* WHAT TO WORK ON *
Skip every image and restate the data word for word.

* SUPPLIED INFORMATION *
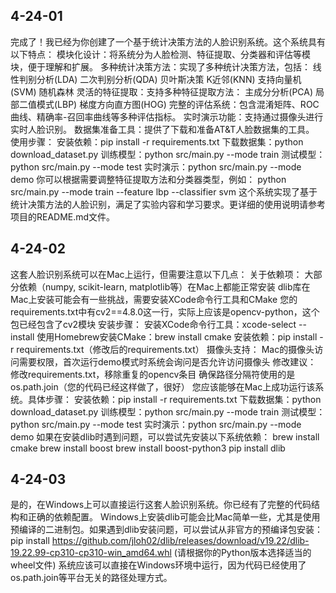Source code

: ## 4-24-01
完成了！我已经为你创建了一个基于统计决策方法的人脸识别系统。这个系统具有以下特点：
模块化设计：将系统分为人脸检测、特征提取、分类器和评估等模块，便于理解和扩展。
多种统计决策方法：实现了多种统计决策方法，包括：
线性判别分析(LDA)
二次判别分析(QDA)
贝叶斯决策
K近邻(KNN)
支持向量机(SVM)
随机森林
灵活的特征提取：支持多种特征提取方法：
主成分分析(PCA)
局部二值模式(LBP)
梯度方向直方图(HOG)
完整的评估系统：包含混淆矩阵、ROC曲线、精确率-召回率曲线等多种评估指标。
实时演示功能：支持通过摄像头进行实时人脸识别。
数据集准备工具：提供了下载和准备AT&T人脸数据集的工具。
使用步骤：
安装依赖：pip install -r requirements.txt
下载数据集：python download_dataset.py
训练模型：python src/main.py --mode train
测试模型：python src/main.py --mode test
实时演示：python src/main.py --mode demo
你可以根据需要调整特征提取方法和分类器类型，例如：
python src/main.py --mode train --feature lbp --classifier svm
这个系统实现了基于统计决策方法的人脸识别，满足了实验内容和学习要求。更详细的使用说明请参考项目的README.md文件。

## 4-24-02
这套人脸识别系统可以在Mac上运行，但需要注意以下几点：
关于依赖项：
大部分依赖（numpy, scikit-learn, matplotlib等）在Mac上都能正常安装
dlib库在Mac上安装可能会有一些挑战，需要安装XCode命令行工具和CMake
您的requirements.txt中有cv2==4.8.0这一行，实际上应该是opencv-python，这个包已经包含了cv2模块
安装步骤：
安装XCode命令行工具：xcode-select --install
使用Homebrew安装CMake：brew install cmake
安装依赖：pip install -r requirements.txt（修改后的requirements.txt）
摄像头支持：
Mac的摄像头访问需要权限，首次运行demo模式时系统会询问是否允许访问摄像头
修改建议：
修改requirements.txt，移除重复的opencv条目
确保路径分隔符使用的是os.path.join（您的代码已经这样做了，很好）
您应该能够在Mac上成功运行该系统。具体步骤：
安装依赖：pip install -r requirements.txt
下载数据集：python download_dataset.py
训练模型：python src/main.py --mode train
测试模型：python src/main.py --mode test
实时演示：python src/main.py --mode demo
如果在安装dlib时遇到问题，可以尝试先安装以下系统依赖：
brew install cmake
brew install boost
brew install boost-python3
pip install dlib

## 4-24-03
是的，在Windows上可以直接运行这套人脸识别系统。你已经有了完整的代码结构和正确的依赖配置。
Windows上安装dlib可能会比Mac简单一些，尤其是使用预编译的二进制包。如果遇到dlib安装问题，可以尝试从非官方的预编译包安装：
pip install https://github.com/jloh02/dlib/releases/download/v19.22/dlib-19.22.99-cp310-cp310-win_amd64.whl
(请根据你的Python版本选择适当的wheel文件)
系统应该可以直接在Windows环境中运行，因为代码已经使用了os.path.join等平台无关的路径处理方式。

* TASK OUTPUT *
Source code

: ## 4-24-01
完成了！我已经为你创建了一个基于统计决策方法的人脸识别系统。这个系统具有以下特点：
模块化设计：将系统分为人脸检测、特征提取、分类器和评估等模块，便于理解和扩展。
多种统计决策方法：实现了多种统计决策方法，包括：
线性判别分析(LDA)
二次判别分析(QDA)
贝叶斯决策
K近邻(KNN)
支持向量机(SVM)
随机森林
灵活的特征提取：支持多种特征提取方法：
主成分分析(PCA)
局部二值模式(LBP)
梯度方向直方图(HOG)
完整的评估系统：包含混淆矩阵、ROC曲线、精确率-召回率曲线等多种评估指标。
实时演示功能：支持通过摄像头进行实时人脸识别。
数据集准备工具：提供了下载和准备AT&T人脸数据集的工具。
使用步骤：
安装依赖：pip install -r requirements.txt
下载数据集：python download_dataset.py
训练模型：python src/main.py --mode train
测试模型：python src/main.py --mode test
实时演示：python src/main.py --mode demo
你可以根据需要调整特征提取方法和分类器类型，例如：
python src/main.py --mode train --feature lbp --classifier svm
这个系统实现了基于统计决策方法的人脸识别，满足了实验内容和学习要求。更详细的使用说明请参考项目的README.md文件。

## 4-24-02
这套人脸识别系统可以在Mac上运行，但需要注意以下几点：
关于依赖项：
大部分依赖（numpy, scikit-learn, matplotlib等）在Mac上都能正常安装
dlib库在Mac上安装可能会有一些挑战，需要安装XCode命令行工具和CMake
您的requirements.txt中有cv2==4.8.0这一行，实际上应该是opencv-python，这个包已经包含了cv2模块
安装步骤：
安装XCode命令行工具：xcode-select --install
使用Homebrew安装CMake：brew install cmake
安装依赖：pip install -r requirements.txt（修改后的requirements.txt）
摄像头支持：
Mac的摄像头访问需要权限，首次运行demo模式时系统会询问是否允许访问摄像头
修改建议：
修改requirements.txt，移除重复的opencv条目
确保路径分隔符使用的是os.path.join（您的代码已经这样做了，很好）
您应该能够在Mac上成功运行该系统。具体步骤：
安装依赖：pip install -r requirements.txt
下载数据集：python download_dataset.py
训练模型：python src/main.py --mode train
测试模型：python src/main.py --mode test
实时演示：python src/main.py --mode demo
如果在安装dlib时遇到问题，可以尝试先安装以下系统依赖：
brew install cmake
brew install boost
brew install boost-python3
pip install dlib

## 4-24-03
是的，在Windows上可以直接运行这套人脸识别系统。你已经有了完整的代码结构和正确的依赖配置。
Windows上安装dlib可能会比Mac简单一些，尤其是使用预编译的二进制包。如果遇到dlib安装问题，可以尝试从非官方的预编译包安装：
pip install https://github.com/jloh02/dlib/releases/download/v19.22/dlib-19.22.99-cp310-cp310-win_amd64.whl
(请根据你的Python版本选择适当的wheel文件)
系统应该可以直接在Windows环境中运行，因为代码已经使用了os.path.join等平台无关的路径处理方式。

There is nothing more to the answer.